Figure 3- 5 Behavioral simulation results for the pattern analysis

When the CDR circuit operates with the DFE which has a decision feedback delay, the decision clock will be delayed following the later edges, causing the more delayed decision feedback. To alleviate this effect, the data pattern filtering can be applied to the CDR circuit. Because the pattern induced jitters in the DFE have two distinct patterns, the later pattern edge can be filtered out in the CDR circuit. Hence the recovered clock only follows the earlier edge in the pattern induced jitters in the DFE. Since the earlier edges are the results of the decision feedback with no transition, those edges could be selected to determine the clock phase as shown in Fig. 3–6.



| D <sub>0</sub> | D <sub>1</sub> | D <sub>2</sub> | E <sub>12</sub> | phase |
|----------------|----------------|----------------|-----------------|-------|
| 0              | 0              | 1              | 0               | early |
| 1              | 1              | 0              | 1               | early |
| 0              | 0              | 1              | 1               | late  |
| 1              | 1              | 0              | 0               | late  |

Figure 3- 6 Phase detection table

# 3-3. Behavioral simulation

To verify the operation of the data pattern filtering in the DFE and CDR circuit, the behavioral model is constructed with CPPSIM as shown in Fig. 3–7. The simulated data rate is 5Gbps and the transmission channel is modeled with a low-pass filter which has three poles. DFE has three feedback taps and the CDR circuit operates with full rate clock. To consider the feedback delay, delay units after combiner and DFF (D flip-flop) are inserted.



Figure 3-7 Behavioral model for DFE and CDR circuit

Figure 3-8 shows input signal with ISI, which has gone through the channel model.



Figure 3-8 Input signal with ISI

As the clock phase follows the data phase, the feedback tap coefficients converge to the optimum values to maximize the data margin at the sampling clock in the middle of the data through the LMS algorithm. Fig. 3-9 shows the tap coefficients are converging through the adaptation process.



Figure 3-9 Feedback tap coefficients

When the classical CDR circuit without the pattern filtering is used, the DFE shows the results of Fig. 3–10 after the adaptation. The equalized data signal and the recovered clock have a large of jitters.

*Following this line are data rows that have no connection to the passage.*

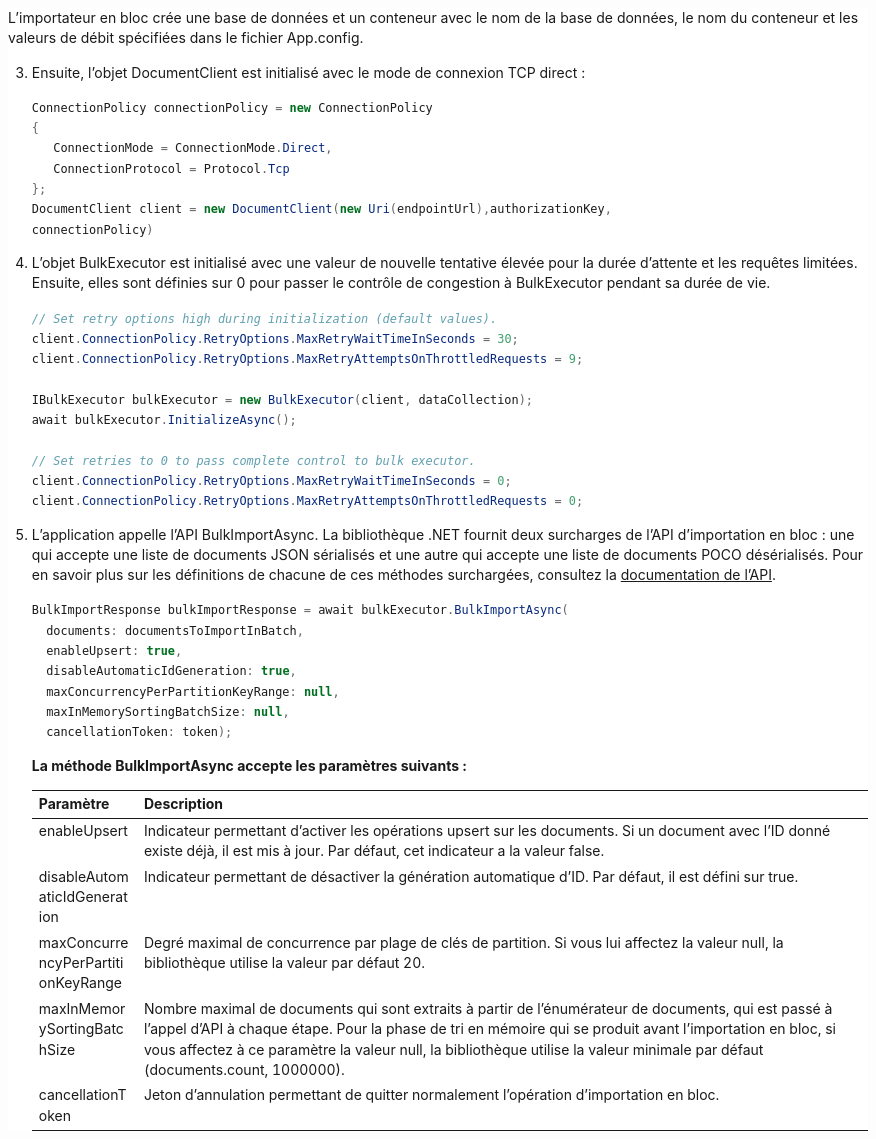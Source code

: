    L’importateur en bloc crée une base de données et un conteneur avec le nom de la base de données, le nom du conteneur et les valeurs de débit spécifiées dans le fichier App.config.

3. Ensuite, l’objet DocumentClient est initialisé avec le mode de connexion TCP direct :  

   ```csharp
   ConnectionPolicy connectionPolicy = new ConnectionPolicy
   {
      ConnectionMode = ConnectionMode.Direct,
      ConnectionProtocol = Protocol.Tcp
   };
   DocumentClient client = new DocumentClient(new Uri(endpointUrl),authorizationKey,
   connectionPolicy)
   ```

4. L’objet BulkExecutor est initialisé avec une valeur de nouvelle tentative élevée pour la durée d’attente et les requêtes limitées. Ensuite, elles sont définies sur 0 pour passer le contrôle de congestion à BulkExecutor pendant sa durée de vie.  

   ```csharp
   // Set retry options high during initialization (default values).
   client.ConnectionPolicy.RetryOptions.MaxRetryWaitTimeInSeconds = 30;
   client.ConnectionPolicy.RetryOptions.MaxRetryAttemptsOnThrottledRequests = 9;

   IBulkExecutor bulkExecutor = new BulkExecutor(client, dataCollection);
   await bulkExecutor.InitializeAsync();

   // Set retries to 0 to pass complete control to bulk executor.
   client.ConnectionPolicy.RetryOptions.MaxRetryWaitTimeInSeconds = 0;
   client.ConnectionPolicy.RetryOptions.MaxRetryAttemptsOnThrottledRequests = 0;
   ```

5. L’application appelle l’API BulkImportAsync. La bibliothèque .NET fournit deux surcharges de l’API d’importation en bloc : une qui accepte une liste de documents JSON sérialisés et une autre qui accepte une liste de documents POCO désérialisés. Pour en savoir plus sur les définitions de chacune de ces méthodes surchargées, consultez la [documentation de l’API](/dotnet/api/microsoft.azure.cosmosdb.bulkexecutor.bulkexecutor.bulkimportasync?view=azure-dotnet&preserve-view=true).

   ```csharp
   BulkImportResponse bulkImportResponse = await bulkExecutor.BulkImportAsync(
     documents: documentsToImportInBatch,
     enableUpsert: true,
     disableAutomaticIdGeneration: true,
     maxConcurrencyPerPartitionKeyRange: null,
     maxInMemorySortingBatchSize: null,
     cancellationToken: token);
   ```
   **La méthode BulkImportAsync accepte les paramètres suivants :**
   
   |**Paramètre**  |**Description** |
   |---------|---------|
   |enableUpsert    |   Indicateur permettant d’activer les opérations upsert sur les documents. Si un document avec l’ID donné existe déjà, il est mis à jour. Par défaut, cet indicateur a la valeur false.      |
   |disableAutomaticIdGeneration    |    Indicateur permettant de désactiver la génération automatique d’ID. Par défaut, il est défini sur true.     |
   |maxConcurrencyPerPartitionKeyRange    | Degré maximal de concurrence par plage de clés de partition. Si vous lui affectez la valeur null, la bibliothèque utilise la valeur par défaut 20. |
   |maxInMemorySortingBatchSize     |  Nombre maximal de documents qui sont extraits à partir de l’énumérateur de documents, qui est passé à l’appel d’API à chaque étape. Pour la phase de tri en mémoire qui se produit avant l’importation en bloc, si vous affectez à ce paramètre la valeur null, la bibliothèque utilise la valeur minimale par défaut (documents.count, 1000000).       |
   |cancellationToken    |    Jeton d’annulation permettant de quitter normalement l’opération d’importation en bloc.     |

This is because the recovered clock follows the pattern dependent jitter caused by a decision feedback delay and the decision clock is delayed more causing the more pattern dependent jitter.

However, when the pattern filtering is applied to the CDR circuit, the jitter of the recovered clock is much smaller than that of the CDR without the filtering. The eye-diagram of the equalized data and the recovered clock is shown in Fig. 3-11. Because the CDR circuit filters out the later transition edge which is caused by the delayed decision feedback, the recovered clock aligns with the left earlier data transition

edges.



Figure 3- 10 Behavioral simulation results without pattern filtering



Figure 3- 11 Behavioral simulation results with pattern filtering

The fact that the equalized data eye and the recovered clock have more jitter means that the decision voltage margin is reduced. The reason is that as the clock gets closer to the data edges, the decision error is more probable. The performance degradation above mentioned gets more severe as the decision feedback delay increase. As the total feedback delay is increased the voltage margin is measured through the behavioral simulations. As shown in Fig. 3–12, the decision margin is dramatically reduced as the delay is increased, because the recovered clock and equalized eye have more jitters. However the margin of the DFE with the pattern filtered CDR is almost constant for a large feedback delay.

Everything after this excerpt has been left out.